The four of us maneuver around the crowd of relatives still gathered in the middle of the hall, unaware that I escaped their grasps a full ten minutes ago. We slip through the door and begin the trek down the steep slope, meeting my exhausted mother and sister halfway.

“Hey, Jamie, need a hand?”

My mother drops her bags at the sound of Uncle David’s voice. She runs to embrace her older brother with tears in her eyes.

“Hey, it’s okay,” Uncle David reassures her. “Why didn’t you call me?”

“It only happened yesterday,” my mother explains as she wipes a tear from her cheek. “We were beginning to pack and he – ”
“Why is mommy crying?” Alice interrupts, tears starting to form in her own eyes, sympathetically mirroring our mom’s sudden emotional response.

Uncle David gives mom another hug so that he can whisper in her ear, but not quietly enough for me not to hear.

“Let’s get you inside and then we’ll find a place to talk.” Uncle David releases his hold and turns to his son with a mock-military command. “Sergeant Greg, do you think you can rally the troops to come help Aunty Jamie with the bags?”

“Yes, sir!” Cousin Greg salutes as he dashes back up the hill.

“Come on, lil’sissy,” I smile as I bend down to wipe away Alice’s tears. “Let’s get your stuff inside so you can have some hot chocolate, okay? Ben, can you grab your lunchbox of Leggos?”

Ben runs back to the car and returns with his plastic Transformers box.
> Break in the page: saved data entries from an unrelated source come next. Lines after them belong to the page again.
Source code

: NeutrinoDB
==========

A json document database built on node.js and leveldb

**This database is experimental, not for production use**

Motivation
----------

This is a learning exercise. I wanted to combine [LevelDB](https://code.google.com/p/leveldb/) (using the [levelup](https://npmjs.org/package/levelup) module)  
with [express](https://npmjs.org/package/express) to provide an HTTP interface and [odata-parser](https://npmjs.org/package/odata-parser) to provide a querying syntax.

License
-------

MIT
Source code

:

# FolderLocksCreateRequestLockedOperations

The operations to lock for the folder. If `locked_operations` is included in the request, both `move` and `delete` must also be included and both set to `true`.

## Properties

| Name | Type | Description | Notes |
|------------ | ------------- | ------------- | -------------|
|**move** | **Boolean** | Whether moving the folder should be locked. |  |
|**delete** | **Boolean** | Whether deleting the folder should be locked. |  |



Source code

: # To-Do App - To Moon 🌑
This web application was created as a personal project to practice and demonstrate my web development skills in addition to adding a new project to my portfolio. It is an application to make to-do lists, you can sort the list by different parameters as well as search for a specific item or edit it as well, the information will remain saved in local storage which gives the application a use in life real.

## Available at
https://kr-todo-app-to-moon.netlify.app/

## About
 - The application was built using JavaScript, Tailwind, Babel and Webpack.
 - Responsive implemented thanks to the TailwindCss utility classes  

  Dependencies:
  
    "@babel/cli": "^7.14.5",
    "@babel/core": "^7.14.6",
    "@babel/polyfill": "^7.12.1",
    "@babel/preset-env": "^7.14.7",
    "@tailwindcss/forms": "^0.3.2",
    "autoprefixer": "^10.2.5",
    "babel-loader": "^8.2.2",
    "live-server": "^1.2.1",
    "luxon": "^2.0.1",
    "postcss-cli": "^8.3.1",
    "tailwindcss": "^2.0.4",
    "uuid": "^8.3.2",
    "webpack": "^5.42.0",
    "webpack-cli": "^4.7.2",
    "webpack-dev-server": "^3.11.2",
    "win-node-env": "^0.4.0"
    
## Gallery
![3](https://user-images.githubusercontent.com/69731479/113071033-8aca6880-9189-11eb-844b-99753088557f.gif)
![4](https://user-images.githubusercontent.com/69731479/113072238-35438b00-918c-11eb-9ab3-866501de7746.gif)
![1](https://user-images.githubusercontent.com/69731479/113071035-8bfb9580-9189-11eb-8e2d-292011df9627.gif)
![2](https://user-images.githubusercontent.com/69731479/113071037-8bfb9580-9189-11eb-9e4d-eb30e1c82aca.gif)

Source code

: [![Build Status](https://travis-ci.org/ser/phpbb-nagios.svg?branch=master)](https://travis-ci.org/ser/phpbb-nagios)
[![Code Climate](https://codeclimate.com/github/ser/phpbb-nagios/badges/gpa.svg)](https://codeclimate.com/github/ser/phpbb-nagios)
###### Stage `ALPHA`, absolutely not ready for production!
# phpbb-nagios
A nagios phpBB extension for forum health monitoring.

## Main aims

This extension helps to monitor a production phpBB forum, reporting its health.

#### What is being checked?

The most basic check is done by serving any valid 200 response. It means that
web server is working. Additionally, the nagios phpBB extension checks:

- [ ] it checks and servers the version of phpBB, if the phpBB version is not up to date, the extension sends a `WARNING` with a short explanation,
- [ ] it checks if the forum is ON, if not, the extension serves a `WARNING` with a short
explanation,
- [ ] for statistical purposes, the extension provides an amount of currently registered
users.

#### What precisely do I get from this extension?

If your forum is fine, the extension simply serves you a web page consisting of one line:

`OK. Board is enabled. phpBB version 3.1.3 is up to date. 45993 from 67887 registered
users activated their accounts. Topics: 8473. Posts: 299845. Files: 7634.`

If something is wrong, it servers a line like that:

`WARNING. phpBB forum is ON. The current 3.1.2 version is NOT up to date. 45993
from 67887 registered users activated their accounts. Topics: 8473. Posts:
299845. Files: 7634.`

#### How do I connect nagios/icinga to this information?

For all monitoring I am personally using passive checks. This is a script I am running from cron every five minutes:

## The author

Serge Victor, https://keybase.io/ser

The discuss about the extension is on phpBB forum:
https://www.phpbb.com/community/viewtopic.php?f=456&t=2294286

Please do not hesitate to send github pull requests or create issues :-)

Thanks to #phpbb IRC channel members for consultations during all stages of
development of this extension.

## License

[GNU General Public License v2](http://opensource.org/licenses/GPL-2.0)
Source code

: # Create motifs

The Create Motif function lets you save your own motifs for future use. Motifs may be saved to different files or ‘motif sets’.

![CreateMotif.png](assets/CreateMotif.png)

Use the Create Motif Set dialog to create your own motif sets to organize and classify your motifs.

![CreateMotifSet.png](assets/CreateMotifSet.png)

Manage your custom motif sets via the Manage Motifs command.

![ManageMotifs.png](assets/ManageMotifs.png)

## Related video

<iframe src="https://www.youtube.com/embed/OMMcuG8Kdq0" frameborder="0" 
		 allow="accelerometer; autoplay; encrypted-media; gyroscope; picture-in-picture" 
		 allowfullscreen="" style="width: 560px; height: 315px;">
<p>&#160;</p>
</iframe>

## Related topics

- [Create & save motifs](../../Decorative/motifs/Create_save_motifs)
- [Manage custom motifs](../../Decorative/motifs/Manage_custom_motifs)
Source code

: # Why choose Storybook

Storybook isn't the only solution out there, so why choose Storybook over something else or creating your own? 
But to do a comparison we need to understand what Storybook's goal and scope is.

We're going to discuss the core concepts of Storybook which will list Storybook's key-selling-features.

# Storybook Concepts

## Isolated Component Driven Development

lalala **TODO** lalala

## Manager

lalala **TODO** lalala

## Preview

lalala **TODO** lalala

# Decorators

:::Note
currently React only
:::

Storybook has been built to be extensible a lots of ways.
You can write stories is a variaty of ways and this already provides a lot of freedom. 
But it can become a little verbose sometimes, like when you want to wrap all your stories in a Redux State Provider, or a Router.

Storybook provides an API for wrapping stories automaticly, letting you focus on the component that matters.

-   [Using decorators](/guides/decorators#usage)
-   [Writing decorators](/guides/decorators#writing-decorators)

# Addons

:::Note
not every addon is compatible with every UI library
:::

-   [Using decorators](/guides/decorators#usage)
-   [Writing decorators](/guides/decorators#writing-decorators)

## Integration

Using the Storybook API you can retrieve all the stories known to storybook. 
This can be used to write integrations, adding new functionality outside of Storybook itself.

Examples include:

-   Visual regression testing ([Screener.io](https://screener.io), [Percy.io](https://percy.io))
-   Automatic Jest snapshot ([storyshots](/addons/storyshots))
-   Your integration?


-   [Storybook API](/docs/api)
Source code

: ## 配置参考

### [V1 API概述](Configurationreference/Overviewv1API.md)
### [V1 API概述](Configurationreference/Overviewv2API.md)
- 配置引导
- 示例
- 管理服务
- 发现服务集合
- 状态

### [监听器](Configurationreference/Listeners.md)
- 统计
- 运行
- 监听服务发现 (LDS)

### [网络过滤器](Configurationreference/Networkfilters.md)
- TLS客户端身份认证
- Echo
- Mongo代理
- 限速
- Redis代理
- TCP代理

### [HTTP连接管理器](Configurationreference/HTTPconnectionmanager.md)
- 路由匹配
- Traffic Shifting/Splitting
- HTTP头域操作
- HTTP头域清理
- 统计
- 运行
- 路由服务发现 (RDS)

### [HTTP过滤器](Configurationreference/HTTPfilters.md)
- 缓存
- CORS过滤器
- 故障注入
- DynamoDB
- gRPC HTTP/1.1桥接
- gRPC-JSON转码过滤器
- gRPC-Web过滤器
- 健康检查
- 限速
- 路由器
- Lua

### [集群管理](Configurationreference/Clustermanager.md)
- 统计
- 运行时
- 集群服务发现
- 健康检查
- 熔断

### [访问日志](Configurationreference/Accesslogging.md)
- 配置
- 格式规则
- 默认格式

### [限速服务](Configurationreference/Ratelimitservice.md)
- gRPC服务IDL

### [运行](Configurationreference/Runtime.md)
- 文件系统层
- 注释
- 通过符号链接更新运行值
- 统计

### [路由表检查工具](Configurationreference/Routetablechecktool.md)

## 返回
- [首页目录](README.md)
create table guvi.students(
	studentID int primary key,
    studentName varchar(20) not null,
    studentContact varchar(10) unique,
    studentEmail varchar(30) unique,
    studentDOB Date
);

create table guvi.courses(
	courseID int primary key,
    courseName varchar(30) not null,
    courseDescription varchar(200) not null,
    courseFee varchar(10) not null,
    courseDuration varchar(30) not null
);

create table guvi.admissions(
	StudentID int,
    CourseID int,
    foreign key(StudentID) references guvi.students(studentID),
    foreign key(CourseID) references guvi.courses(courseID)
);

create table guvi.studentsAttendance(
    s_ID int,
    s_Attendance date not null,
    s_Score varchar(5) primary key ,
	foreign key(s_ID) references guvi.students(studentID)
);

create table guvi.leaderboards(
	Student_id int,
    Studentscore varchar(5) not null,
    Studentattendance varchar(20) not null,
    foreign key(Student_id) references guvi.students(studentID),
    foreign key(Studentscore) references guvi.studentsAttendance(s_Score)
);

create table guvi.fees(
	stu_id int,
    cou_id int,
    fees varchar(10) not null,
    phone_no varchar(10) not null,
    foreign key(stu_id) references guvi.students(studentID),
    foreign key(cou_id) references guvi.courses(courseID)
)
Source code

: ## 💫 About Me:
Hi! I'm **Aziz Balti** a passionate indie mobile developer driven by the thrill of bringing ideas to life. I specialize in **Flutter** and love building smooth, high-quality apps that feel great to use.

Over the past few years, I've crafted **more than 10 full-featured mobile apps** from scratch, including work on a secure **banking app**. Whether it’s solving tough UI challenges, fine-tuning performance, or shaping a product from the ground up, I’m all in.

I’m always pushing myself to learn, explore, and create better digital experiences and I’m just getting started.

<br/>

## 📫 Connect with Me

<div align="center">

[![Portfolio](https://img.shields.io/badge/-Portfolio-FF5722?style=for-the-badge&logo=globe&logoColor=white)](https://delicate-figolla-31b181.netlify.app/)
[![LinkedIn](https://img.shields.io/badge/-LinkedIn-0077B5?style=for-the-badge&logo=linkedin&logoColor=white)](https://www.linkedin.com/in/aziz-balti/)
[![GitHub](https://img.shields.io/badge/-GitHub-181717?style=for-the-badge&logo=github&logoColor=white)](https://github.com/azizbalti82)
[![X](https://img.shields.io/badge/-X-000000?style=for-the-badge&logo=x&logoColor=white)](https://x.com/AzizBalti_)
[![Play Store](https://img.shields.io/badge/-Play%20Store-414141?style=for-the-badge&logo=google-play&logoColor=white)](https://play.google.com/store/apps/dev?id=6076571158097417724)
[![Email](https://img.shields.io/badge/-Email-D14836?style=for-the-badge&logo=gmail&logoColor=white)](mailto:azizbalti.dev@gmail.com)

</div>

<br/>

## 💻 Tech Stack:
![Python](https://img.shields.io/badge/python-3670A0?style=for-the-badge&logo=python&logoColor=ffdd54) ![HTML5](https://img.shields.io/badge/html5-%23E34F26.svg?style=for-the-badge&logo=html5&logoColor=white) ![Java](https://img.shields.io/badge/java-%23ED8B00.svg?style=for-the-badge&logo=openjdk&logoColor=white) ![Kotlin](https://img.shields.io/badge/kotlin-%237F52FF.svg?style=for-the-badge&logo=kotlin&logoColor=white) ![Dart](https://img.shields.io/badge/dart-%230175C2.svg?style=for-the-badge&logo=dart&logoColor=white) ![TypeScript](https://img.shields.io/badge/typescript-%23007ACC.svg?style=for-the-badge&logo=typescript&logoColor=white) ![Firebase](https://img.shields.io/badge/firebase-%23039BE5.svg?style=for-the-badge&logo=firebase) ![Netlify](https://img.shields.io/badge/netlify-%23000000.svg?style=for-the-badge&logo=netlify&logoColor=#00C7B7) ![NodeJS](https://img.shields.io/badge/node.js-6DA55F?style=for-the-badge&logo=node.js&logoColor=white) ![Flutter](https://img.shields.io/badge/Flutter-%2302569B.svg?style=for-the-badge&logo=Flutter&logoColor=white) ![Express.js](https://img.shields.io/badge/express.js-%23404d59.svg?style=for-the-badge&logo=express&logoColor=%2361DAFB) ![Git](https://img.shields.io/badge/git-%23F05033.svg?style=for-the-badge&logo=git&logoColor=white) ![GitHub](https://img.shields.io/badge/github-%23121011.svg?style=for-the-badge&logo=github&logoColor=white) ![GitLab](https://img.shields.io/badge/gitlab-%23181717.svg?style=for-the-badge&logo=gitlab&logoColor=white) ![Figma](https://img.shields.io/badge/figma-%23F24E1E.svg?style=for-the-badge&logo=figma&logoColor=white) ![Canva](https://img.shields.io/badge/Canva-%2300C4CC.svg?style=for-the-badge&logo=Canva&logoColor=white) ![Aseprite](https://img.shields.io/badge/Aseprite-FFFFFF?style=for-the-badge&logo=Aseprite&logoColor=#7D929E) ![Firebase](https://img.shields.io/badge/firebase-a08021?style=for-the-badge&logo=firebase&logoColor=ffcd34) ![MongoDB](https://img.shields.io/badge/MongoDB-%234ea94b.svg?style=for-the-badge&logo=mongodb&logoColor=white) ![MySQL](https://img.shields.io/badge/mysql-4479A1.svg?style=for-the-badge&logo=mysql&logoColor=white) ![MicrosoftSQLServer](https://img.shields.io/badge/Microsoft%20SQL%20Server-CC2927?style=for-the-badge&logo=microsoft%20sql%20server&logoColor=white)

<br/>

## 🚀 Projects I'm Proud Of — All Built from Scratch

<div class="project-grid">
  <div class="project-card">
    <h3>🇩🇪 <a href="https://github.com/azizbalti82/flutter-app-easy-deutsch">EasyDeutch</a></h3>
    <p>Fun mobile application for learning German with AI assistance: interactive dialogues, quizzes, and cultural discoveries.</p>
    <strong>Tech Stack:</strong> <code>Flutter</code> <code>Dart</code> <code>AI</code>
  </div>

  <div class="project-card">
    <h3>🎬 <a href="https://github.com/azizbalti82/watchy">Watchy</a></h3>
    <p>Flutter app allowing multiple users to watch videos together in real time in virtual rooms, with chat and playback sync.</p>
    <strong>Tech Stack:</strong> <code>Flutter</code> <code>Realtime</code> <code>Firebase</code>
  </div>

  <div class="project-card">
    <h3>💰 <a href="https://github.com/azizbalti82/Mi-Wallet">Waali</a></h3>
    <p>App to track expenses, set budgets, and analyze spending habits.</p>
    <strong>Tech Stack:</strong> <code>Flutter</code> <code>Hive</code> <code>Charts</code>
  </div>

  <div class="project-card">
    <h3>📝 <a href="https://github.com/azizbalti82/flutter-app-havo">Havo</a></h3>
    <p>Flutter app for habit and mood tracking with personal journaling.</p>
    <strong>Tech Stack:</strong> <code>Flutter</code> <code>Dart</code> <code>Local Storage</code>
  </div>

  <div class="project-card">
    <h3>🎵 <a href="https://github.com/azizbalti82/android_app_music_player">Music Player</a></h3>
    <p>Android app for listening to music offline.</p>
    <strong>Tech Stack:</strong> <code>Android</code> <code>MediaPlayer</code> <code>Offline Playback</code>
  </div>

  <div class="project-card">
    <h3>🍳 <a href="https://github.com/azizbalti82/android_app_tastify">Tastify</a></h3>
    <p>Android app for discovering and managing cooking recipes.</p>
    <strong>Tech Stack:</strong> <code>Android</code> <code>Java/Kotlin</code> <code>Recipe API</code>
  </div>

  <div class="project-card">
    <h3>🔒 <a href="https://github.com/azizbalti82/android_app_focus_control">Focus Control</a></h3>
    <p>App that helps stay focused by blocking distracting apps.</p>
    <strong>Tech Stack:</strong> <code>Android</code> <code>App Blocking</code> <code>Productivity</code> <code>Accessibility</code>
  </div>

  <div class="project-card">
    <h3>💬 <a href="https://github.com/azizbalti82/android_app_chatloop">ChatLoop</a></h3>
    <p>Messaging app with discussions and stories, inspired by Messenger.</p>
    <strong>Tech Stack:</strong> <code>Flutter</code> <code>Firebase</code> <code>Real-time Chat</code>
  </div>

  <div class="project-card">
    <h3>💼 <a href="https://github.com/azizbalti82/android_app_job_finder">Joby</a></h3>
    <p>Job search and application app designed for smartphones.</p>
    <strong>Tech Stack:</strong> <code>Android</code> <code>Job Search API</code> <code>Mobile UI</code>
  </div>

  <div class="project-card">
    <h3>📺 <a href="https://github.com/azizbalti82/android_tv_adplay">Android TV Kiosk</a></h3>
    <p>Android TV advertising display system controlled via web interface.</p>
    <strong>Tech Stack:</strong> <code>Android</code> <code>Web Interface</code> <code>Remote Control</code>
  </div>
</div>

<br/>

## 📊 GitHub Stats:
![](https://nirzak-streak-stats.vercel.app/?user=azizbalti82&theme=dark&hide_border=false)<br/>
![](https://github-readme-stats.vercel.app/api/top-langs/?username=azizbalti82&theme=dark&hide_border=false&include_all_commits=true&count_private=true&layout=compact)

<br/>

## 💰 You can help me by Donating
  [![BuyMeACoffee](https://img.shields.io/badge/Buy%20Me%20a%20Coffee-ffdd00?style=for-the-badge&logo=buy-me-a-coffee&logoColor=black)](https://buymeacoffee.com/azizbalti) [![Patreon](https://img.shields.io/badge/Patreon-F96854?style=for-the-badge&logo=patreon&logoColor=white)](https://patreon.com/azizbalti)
Alice nods to me with a final sniff and together the three of us continue up the hill. I glance back at my mother momentarily to see that look she wears when we’ve done something good. It’s a look of pride. And though I know this is going to be the longest and most painful Christmas ever, I know it means a lot to my mother to watch me mature right in front of her eyes; to start to become the woman that I will someday be.